*Exercise:* Check each line of the entries below for the word "Search", then report how many have it, with no other words.

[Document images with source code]
____
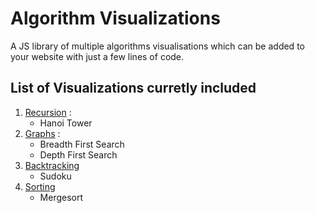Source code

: # Algorithm Visualizations

A JS library of multiple algorithms visualisations which can be added to your website with just a few lines of code. 

## List of Visualizations curretly included
1. [Recursion](https://paprajapati9.github.io/pp-algo-viz/recursion/test.html) : 
    * Hanoi Tower
2. [Graphs](https://paprajapati9.github.io/pp-algo-viz/graphs/test.html) : 
    * Breadth First Search
    * Depth First Search
3. [Backtracking](https://paprajapati9.github.io/pp-algo-viz/backtracking/test.html)
    * Sudoku
4. [Sorting](https://paprajapati9.github.io/pp-algo-viz/sorting/test.html)
    * Mergesort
____
*Result below:* 2